--- What you will do ---
Would you copy exactly the lines in the data below from the one that has "become numbers first." through the one that has "on adding data to $X$?", dropping any pictures?

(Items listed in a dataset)
^^^^^^^^

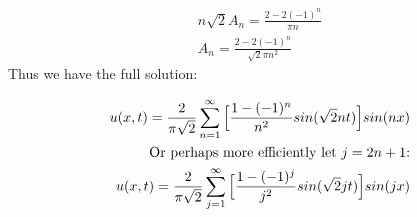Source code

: \documentclass{article}
\begin{document}
\begin{equation}
\begin{aligned}
n\sqrt{2}A_n  = \frac{2- 2(-1)^n}{\pi n}\\
A_n = \frac{2- 2(-1)^n}{\sqrt{2}\pi n^2}
\end{aligned}
\end{equation}
Thus we have the full solution:
\begin{tcolorbox}[minipage,colback=white,arc=0pt,outer arc=0pt]
\begin{equation}
\begin{aligned}
u(x,t) = \frac{2}{\pi\sqrt{2}}\sum^{\infty}_{n=1}\Big{[}\frac{1-(-1)^n}{n^2}sin(\sqrt{2}nt)\Big{]}sin(nx)\\
\text{Or perhaps more efficiently let $j=2n+1$:}\\
u(x,t) = \frac{2}{\pi\sqrt{2}}\sum^{\infty}_{j=1}\Big{[}\frac{1-(-1)^j}{j^2}sin(\sqrt{2}jt)\Big{]}sin(jx)\\
\end{aligned}
\end{equation}
\end{tcolorbox}
\end{document}
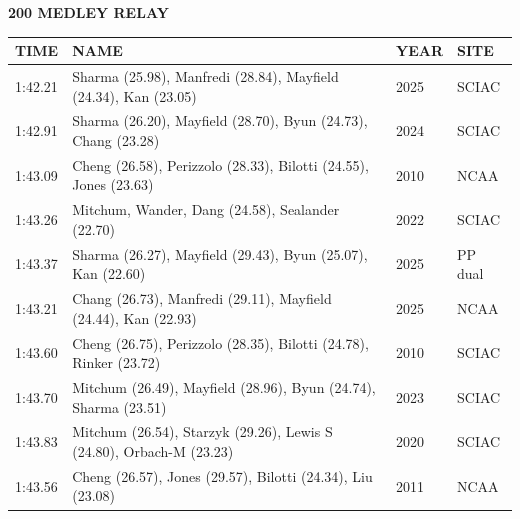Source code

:\begin{table}[H]
\centering
\begin{minipage}[t]{0.6\textwidth}
\centering
\textbf{200 MEDLEY RELAY}\\[0.1cm]
\begin{tabular}{@{}p{1.8cm}p{2.8cm}p{1.2cm}p{1.4cm}@{}}
\hline
    \textbf{TIME} & \textbf{NAME} & \textbf{YEAR} & \textbf{SITE} \\
\hline
    1:42.21 & Sharma (25.98), Manfredi (28.84), Mayfield (24.34), Kan (23.05) & 2025 & SCIAC \\
    1:42.91 & Sharma (26.20), Mayfield (28.70), Byun (24.73), Chang (23.28) & 2024 & SCIAC \\
    1:43.09 & Cheng (26.58), Perizzolo (28.33), Bilotti (24.55), Jones (23.63) & 2010 & NCAA \\
    1:43.26 & Mitchum, Wander, Dang (24.58), Sealander (22.70) & 2022 & SCIAC \\
    1:43.37 & Sharma (26.27), Mayfield (29.43), Byun (25.07), Kan (22.60) & 2025 & PP dual \\
    1:43.21 & Chang (26.73), Manfredi (29.11), Mayfield (24.44), Kan (22.93) & 2025 & NCAA \\
    1:43.60 & Cheng (26.75), Perizzolo (28.35), Bilotti (24.78), Rinker (23.72) & 2010 & SCIAC \\
    1:43.70 & Mitchum (26.49), Mayfield (28.96), Byun (24.74), Sharma (23.51) & 2023 & SCIAC \\
    1:43.83 & Mitchum (26.54), Starzyk (29.26), Lewis S (24.80), Orbach-M (23.23) & 2020 & SCIAC \\
    1:43.56 & Cheng (26.57), Jones (29.57), Bilotti (24.34), Liu (23.08) & 2011 & NCAA \\
\hline
\end{tabular}
\end{minipage}
\end{table}

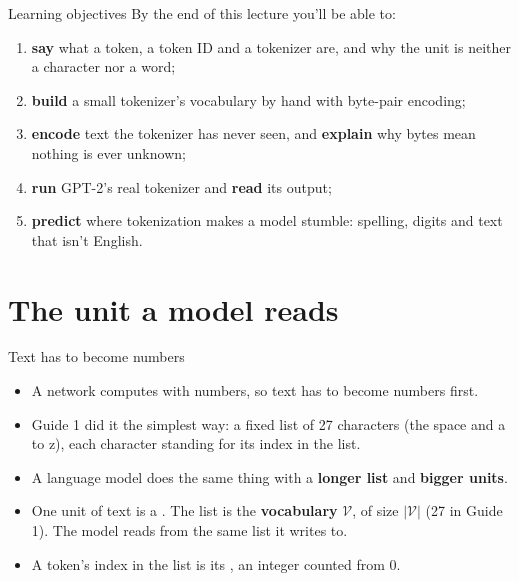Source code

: \documentclass[aspectratio=169,11pt,t,\primeropts]{beamer}
\begin{document}
\begin{frame}{Learning objectives}
  By the end of this lecture you'll be able to:
  \begin{enumerate}
    \item \textbf{say} what a token, a token ID and a tokenizer are, and why the unit is neither
      a character nor a word;
    \item \textbf{build} a small tokenizer's vocabulary by hand with byte-pair encoding;
    \item \textbf{encode} text the tokenizer has never seen, and \textbf{explain} why bytes mean
      nothing is ever unknown;
    \item \textbf{run} GPT-2's real tokenizer and \textbf{read} its output;
    \item \textbf{predict} where tokenization makes a model stumble: spelling, digits and text
      that isn't English.
  \end{enumerate}
\end{frame}

\section{The unit a model reads}

\begin{frame}{Text has to become numbers}
  \begin{itemize}
    \item A network computes with numbers, so text has to become numbers first.
    \item Guide 1 did it the simplest way: a fixed list of 27 characters (the space and a to z),
      each character standing for its index in the list.
    \item A language model does the same thing with a \textbf{longer list} and \textbf{bigger
      units}.
  \end{itemize}
  \pause
  \vspace{2mm}
  \begin{itemize}
    \item One unit of text is a . The list is the \textbf{vocabulary} $\mathcal{V}$,
      of size $\lvert\mathcal{V}\rvert$ (27 in Guide 1). The model reads from the same list it
      writes to.
    \item A token's index in the list is its , an integer counted from 0.
  \end{itemize}
\end{frame}
\end{document}
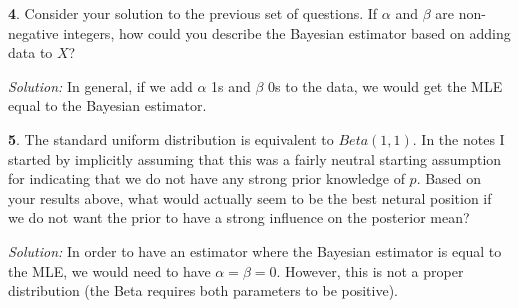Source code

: \documentclass{tufte-handout}
\begin{document}
\textbf{4}. Consider your solution to the previous set of questions. If $\alpha$ and $\beta$
are non-negative integers, how could you describe the Bayesian estimator based
on adding data to $X$? 

\textit{Solution:} In general, if we add $\alpha$ 1s and $\beta$ 0s to the data, we would get the
MLE equal to the Bayesian estimator.

\textbf{5}. The standard uniform distribution is equivalent to $Beta(1, 1)$. In the notes
I started by implicitly assuming that this was a fairly neutral starting
assumption for indicating that we do not have any strong prior knowledge of
$p$. Based on your results above, what would actually seem to be the best
netural position if we do not want the prior to have a strong influence on 
the posterior mean?

\textit{Solution:} In order to have an estimator where the Bayesian estimator is equal to the MLE,
we would need to have $\alpha = \beta = 0$. However, this is not a proper
distribution (the Beta requires both parameters to be positive).
\end{document}
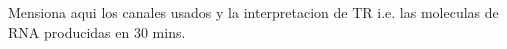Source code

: 
\glsresetall
\graphicspath{{./Sections/Methodology/Resources/}}

Mensiona aqui los canales usados y la interpretacion de TR i.e. las moleculas de RNA producidas en 30 mins.
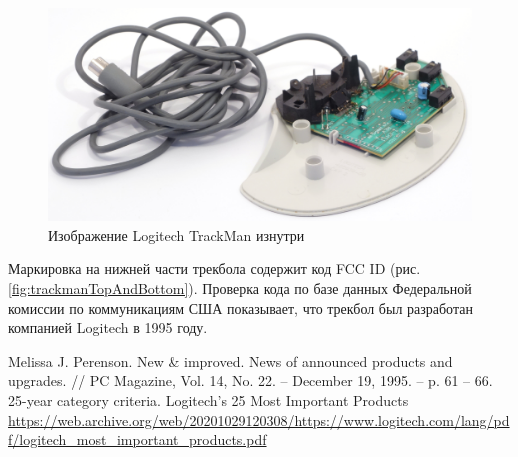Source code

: \documentclass[11pt, a4paper]{article}
\begin{document}
\begin{figure}[h]
    \centering
    \includegraphics[scale=0.6]{1995_logitech_trackman/inside_30.jpg}
    \caption{Изображение Logitech TrackMan изнутри}
    \label{fig:trackmanInside}
\end{figure}

Маркировка на нижней части трекбола содержит код FCC ID (рис. \ref{fig:trackmanTopAndBottom}).
Проверка кода по базе данных Федеральной комиссии по коммуникациям США показывает, что трекбол был разработан компанией Logitech в 1995 году.


\begin{thebibliography}{9}
 Melissa J. Perenson. New \& improved. News of announced products and upgrades. // PC Magazine, Vol. 14, No. 22. -- December 19, 1995. -- p. 61 -- 66.
 25-year category criteria. Logitech’s 25 Most Important Products \url{https://web.archive.org/web/20201029120308/https://www.logitech.com/lang/pdf/logitech_most_important_products.pdf}
\end{thebibliography}
\end{document}
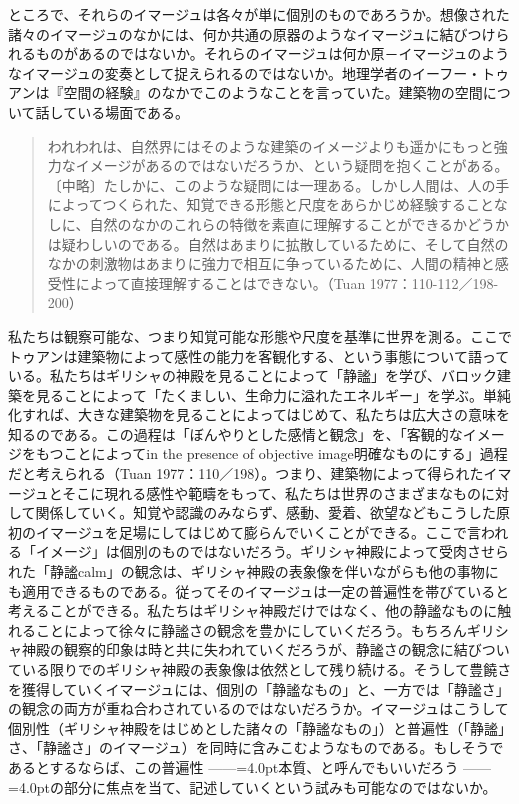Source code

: \documentclass[b5j,twoside,twocolumn]{utarticle}
\begin{document}
ところで、それらのイマージュは各々が単に個別のものであろうか。想像された諸々のイマージュのなかには、何か共通の原器のようなイマージュに結びつけられるものがあるのではないか。それらのイマージュは何か原－イマージュのようなイマージュの変奏として捉えられるのではないか。地理学者のイーフー・トゥアンは『空間の経験』のなかでこのようなことを言っていた。建築物の空間について話している場面である。
\begin{quote}
われわれは、自然界にはそのような建築のイメージよりも遥かにもっと強力なイメージがあるのではないだろうか、という疑問を抱くことがある。〔中略〕たしかに、このような疑問には一理ある。しかし人間は、人の手によってつくられた、知覚できる形態と尺度をあらかじめ経験することなしに、自然のなかのこれらの特徴を素直に理解することができるかどうかは疑わしいのである。自然はあまりに拡散しているために、そして自然のなかの刺激物はあまりに強力で相互に争っているために、人間の精神と感受性によって直接理解することはできない。（Tuan 1977：110-112／198-200）
\end{quote}


私たちは観察可能な、つまり知覚可能な形態や尺度を基準に世界を測る。ここでトゥアンは建築物によって感性の能力を客観化する、という事態について語っている。私たちはギリシャの神殿を見ることによって「静謐」を学び、バロック建築を見ることによって「たくましい、生命力に溢れたエネルギー」を学ぶ。単純化すれば、大きな建築物を見ることによってはじめて、私たちは広大さの意味を知るのである。この過程は「ぼんやりとした感情と観念」を、「客観的なイメージをもつことによってin the presence of objective image明確なものにする」過程だと考えられる（Tuan 1977：110／198）。つまり、建築物によって得られたイマージュとそこに現れる感性や範疇をもって、私たちは世界のさまざまなものに対して関係していく。知覚や認識のみならず、感動、愛着、欲望などもこうした原初のイマージュを足場にしてはじめて膨らんでいくことができる。ここで言われる「イメージ」は個別のものではないだろう。ギリシャ神殿によって受肉させられた「静謐calm」の観念は、ギリシャ神殿の表象像を伴いながらも他の事物にも適用できるものである。従ってそのイマージュは一定の普遍性を帯びていると考えることができる。私たちはギリシャ神殿だけではなく、他の静謐なものに触れることによって徐々に静謐さの観念を豊かにしていくだろう。もちろんギリシャ神殿の観察的印象は時と共に失われていくだろうが、静謐さの観念に結びついている限りでのギリシャ神殿の表象像は依然として残り続ける。そうして豊饒さを獲得していくイマージュには、個別の「静謐なもの」と、一方では「静謐さ」の観念の両方が重ね合わされているのではないだろうか。イマージュはこうして個別性（ギリシャ神殿をはじめとした諸々の「静謐なもの」）と普遍性（「静謐」さ、「静謐さ」のイマージュ）を同時に含みこむようなものである。もしそうであるとするならば、この普遍性\tbaselineshift =2.5pt ------\tbaselineshift =4.0pt本質、と呼んでもいいだろう\tbaselineshift =2.5pt ------\tbaselineshift =4.0ptの部分に焦点を当て、記述していくという試みも可能なのではないか。
\end{document}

^^^^^^^^

--- Exercise solution ---
    \item A network computes with numbers, so text has to become numbers first.
    \item Guide 1 did it the simplest way: a fixed list of 27 characters (the space and a to z),
      each character standing for its index in the list.
    \item A language model does the same thing with a \textbf{longer list} and \textbf{bigger
      units}.
  \end{itemize}
  \pause
  \vspace{2mm}
  \begin{itemize}
    \item One unit of text is a . The list is the \textbf{vocabulary} $\mathcal{V}$,
      of size $\lvert\mathcal{V}\rvert$ (27 in Guide 1). The model reads from the same list it
      writes to.
    \item A token's index in the list is its , an integer counted from 0.
  \end{itemize}
\end{frame}
\end{document}
Source code

: \documentclass{tufte-handout}
\begin{document}
\textbf{4}. Consider your solution to the previous set of questions. If $\alpha$ and $\beta$
are non-negative integers, how could you describe the Bayesian estimator based
on adding data to $X$? 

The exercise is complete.